◆ Task description
Make an exact transcript of the lines in the data below, starting with the one containing "今后遨游在代码的海洋里，我们会陆续遇到上述时间复杂度的算法。" and going on through the one containing "#### ⚠️ Disclaimer", with both included and the pictures left out.

** Provided entries follows **

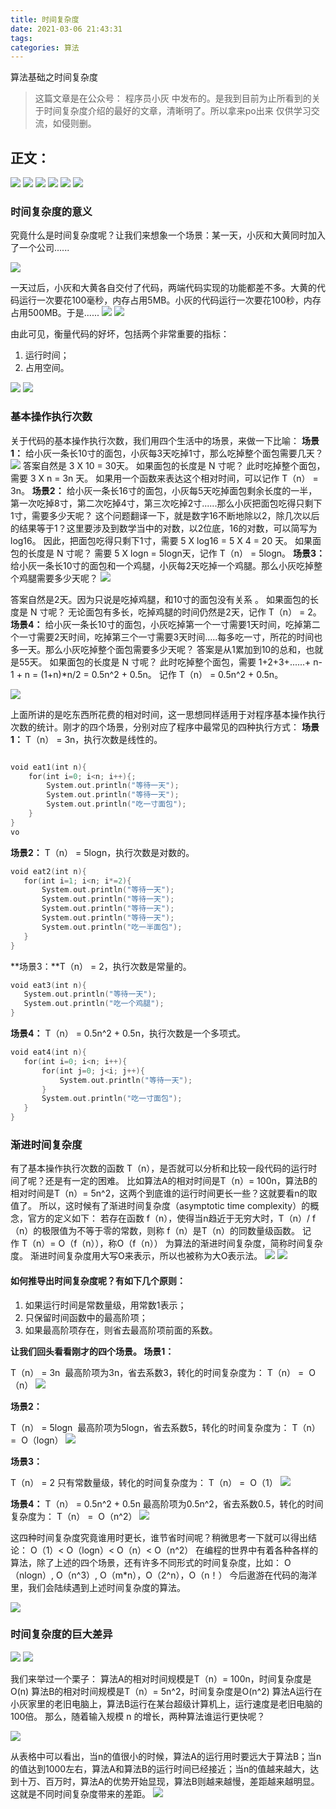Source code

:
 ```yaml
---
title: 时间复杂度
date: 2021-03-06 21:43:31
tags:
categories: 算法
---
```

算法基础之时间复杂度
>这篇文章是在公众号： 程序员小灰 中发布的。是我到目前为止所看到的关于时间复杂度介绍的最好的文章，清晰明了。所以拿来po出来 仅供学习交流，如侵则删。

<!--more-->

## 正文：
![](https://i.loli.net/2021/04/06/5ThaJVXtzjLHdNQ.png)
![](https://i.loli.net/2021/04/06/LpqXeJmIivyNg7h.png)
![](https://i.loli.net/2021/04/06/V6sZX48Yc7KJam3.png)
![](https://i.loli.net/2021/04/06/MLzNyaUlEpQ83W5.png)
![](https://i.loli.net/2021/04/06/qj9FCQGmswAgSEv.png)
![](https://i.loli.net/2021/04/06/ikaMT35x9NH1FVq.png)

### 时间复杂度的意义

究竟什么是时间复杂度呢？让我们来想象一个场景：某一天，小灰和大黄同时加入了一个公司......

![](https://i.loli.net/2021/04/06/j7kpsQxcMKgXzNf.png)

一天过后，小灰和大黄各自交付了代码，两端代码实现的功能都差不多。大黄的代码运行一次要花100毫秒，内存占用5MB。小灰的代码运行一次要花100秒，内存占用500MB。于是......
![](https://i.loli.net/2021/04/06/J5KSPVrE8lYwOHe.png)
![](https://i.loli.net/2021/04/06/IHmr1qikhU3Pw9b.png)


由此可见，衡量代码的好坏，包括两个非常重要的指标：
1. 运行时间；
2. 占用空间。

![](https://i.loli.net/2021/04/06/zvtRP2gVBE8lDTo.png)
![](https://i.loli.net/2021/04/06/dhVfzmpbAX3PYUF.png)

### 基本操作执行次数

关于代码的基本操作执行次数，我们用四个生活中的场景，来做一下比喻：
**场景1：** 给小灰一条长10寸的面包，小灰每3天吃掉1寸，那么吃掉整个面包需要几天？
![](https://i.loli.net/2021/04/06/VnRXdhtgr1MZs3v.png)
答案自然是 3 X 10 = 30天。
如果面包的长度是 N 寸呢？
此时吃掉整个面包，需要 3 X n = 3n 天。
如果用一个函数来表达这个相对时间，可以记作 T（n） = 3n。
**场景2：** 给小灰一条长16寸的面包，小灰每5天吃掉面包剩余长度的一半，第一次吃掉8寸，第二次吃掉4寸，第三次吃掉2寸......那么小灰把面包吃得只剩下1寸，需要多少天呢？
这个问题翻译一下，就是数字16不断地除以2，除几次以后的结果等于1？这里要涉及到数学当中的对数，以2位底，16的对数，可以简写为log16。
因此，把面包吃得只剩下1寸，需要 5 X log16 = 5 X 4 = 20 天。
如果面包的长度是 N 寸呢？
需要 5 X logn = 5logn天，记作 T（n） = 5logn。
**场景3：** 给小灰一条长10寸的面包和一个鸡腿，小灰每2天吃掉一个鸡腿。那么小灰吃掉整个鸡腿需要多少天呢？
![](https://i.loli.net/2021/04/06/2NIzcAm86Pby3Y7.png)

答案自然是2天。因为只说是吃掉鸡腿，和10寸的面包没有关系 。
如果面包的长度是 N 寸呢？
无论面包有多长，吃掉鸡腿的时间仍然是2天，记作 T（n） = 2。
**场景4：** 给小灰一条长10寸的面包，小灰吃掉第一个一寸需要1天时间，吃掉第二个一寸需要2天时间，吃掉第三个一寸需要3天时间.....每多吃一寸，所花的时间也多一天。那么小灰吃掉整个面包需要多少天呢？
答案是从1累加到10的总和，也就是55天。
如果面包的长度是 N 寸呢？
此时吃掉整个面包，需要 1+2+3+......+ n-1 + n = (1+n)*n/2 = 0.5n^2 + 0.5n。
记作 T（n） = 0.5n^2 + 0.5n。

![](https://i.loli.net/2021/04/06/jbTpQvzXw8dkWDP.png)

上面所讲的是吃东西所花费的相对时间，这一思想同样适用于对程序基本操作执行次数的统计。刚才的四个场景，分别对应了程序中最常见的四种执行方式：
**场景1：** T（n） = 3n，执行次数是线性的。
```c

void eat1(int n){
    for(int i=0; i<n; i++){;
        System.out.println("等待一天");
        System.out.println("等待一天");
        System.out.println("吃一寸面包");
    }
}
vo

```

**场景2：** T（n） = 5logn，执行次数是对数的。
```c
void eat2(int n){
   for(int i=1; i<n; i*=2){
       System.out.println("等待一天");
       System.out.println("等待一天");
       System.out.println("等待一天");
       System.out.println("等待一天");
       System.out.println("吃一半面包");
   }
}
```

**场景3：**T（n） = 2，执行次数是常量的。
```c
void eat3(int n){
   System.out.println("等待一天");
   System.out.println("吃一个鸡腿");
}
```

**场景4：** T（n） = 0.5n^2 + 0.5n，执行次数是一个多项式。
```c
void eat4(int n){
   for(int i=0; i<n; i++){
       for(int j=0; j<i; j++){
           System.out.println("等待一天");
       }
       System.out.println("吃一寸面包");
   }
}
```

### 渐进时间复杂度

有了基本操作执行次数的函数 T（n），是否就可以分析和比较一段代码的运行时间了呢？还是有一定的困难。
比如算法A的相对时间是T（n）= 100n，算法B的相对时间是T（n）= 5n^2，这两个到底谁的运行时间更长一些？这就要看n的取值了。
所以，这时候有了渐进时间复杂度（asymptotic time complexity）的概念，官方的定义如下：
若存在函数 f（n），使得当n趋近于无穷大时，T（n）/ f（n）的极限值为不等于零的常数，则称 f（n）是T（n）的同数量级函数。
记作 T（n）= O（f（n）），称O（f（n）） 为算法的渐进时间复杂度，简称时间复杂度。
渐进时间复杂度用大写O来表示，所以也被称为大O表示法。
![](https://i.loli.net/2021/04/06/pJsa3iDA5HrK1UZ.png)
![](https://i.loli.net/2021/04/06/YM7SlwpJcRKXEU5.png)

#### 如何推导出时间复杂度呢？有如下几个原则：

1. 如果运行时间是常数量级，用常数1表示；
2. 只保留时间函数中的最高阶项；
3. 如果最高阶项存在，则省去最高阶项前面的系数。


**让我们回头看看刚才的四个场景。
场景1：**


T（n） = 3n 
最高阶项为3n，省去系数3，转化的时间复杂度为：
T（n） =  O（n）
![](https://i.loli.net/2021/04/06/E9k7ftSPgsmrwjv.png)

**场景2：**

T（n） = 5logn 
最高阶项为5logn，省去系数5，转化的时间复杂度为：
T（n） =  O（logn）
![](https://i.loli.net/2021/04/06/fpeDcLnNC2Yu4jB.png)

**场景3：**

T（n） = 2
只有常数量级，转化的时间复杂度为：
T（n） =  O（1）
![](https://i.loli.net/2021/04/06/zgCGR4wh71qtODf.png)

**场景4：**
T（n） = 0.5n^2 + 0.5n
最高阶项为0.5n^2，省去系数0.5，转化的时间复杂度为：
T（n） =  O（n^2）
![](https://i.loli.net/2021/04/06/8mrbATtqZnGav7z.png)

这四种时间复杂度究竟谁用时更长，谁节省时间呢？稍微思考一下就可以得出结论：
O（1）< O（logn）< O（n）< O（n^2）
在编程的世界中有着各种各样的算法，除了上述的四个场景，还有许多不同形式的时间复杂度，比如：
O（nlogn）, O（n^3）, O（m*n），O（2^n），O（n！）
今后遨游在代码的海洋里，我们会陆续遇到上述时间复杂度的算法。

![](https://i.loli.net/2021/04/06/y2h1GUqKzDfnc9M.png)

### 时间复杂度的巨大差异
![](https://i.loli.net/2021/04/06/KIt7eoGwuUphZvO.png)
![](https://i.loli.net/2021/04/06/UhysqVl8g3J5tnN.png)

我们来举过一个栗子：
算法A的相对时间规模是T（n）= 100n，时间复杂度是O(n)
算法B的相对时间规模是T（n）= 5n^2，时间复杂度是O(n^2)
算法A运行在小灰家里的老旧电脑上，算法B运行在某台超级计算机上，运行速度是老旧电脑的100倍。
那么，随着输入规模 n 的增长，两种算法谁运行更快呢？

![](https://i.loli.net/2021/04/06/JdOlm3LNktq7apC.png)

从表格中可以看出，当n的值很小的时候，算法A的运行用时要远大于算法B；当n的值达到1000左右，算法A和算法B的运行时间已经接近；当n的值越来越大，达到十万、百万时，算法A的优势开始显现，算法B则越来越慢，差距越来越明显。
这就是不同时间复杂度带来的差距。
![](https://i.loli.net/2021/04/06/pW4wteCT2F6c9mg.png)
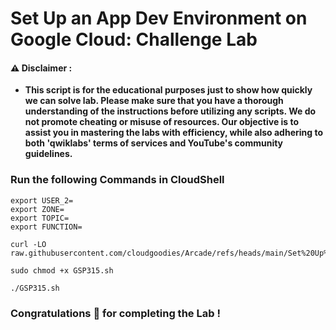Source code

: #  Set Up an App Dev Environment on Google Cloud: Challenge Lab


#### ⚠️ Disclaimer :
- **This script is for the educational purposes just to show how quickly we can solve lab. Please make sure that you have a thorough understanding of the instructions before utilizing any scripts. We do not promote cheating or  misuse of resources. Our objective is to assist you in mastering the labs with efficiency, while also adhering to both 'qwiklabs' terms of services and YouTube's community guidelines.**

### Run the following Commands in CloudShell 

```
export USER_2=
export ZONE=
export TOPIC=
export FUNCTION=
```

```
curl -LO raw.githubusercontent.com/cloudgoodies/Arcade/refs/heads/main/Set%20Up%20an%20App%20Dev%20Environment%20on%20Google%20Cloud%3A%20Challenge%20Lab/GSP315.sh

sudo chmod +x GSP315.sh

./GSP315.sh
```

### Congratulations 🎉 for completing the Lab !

** End of Provided entries **

◆ Completed exercise
今后遨游在代码的海洋里，我们会陆续遇到上述时间复杂度的算法。

![](https://i.loli.net/2021/04/06/y2h1GUqKzDfnc9M.png)

### 时间复杂度的巨大差异
![](https://i.loli.net/2021/04/06/KIt7eoGwuUphZvO.png)
![](https://i.loli.net/2021/04/06/UhysqVl8g3J5tnN.png)

我们来举过一个栗子：
算法A的相对时间规模是T（n）= 100n，时间复杂度是O(n)
算法B的相对时间规模是T（n）= 5n^2，时间复杂度是O(n^2)
算法A运行在小灰家里的老旧电脑上，算法B运行在某台超级计算机上，运行速度是老旧电脑的100倍。
那么，随着输入规模 n 的增长，两种算法谁运行更快呢？

![](https://i.loli.net/2021/04/06/JdOlm3LNktq7apC.png)

从表格中可以看出，当n的值很小的时候，算法A的运行用时要远大于算法B；当n的值达到1000左右，算法A和算法B的运行时间已经接近；当n的值越来越大，达到十万、百万时，算法A的优势开始显现，算法B则越来越慢，差距越来越明显。
这就是不同时间复杂度带来的差距。
![](https://i.loli.net/2021/04/06/pW4wteCT2F6c9mg.png)
Source code

: #  Set Up an App Dev Environment on Google Cloud: Challenge Lab


#### ⚠️ Disclaimer :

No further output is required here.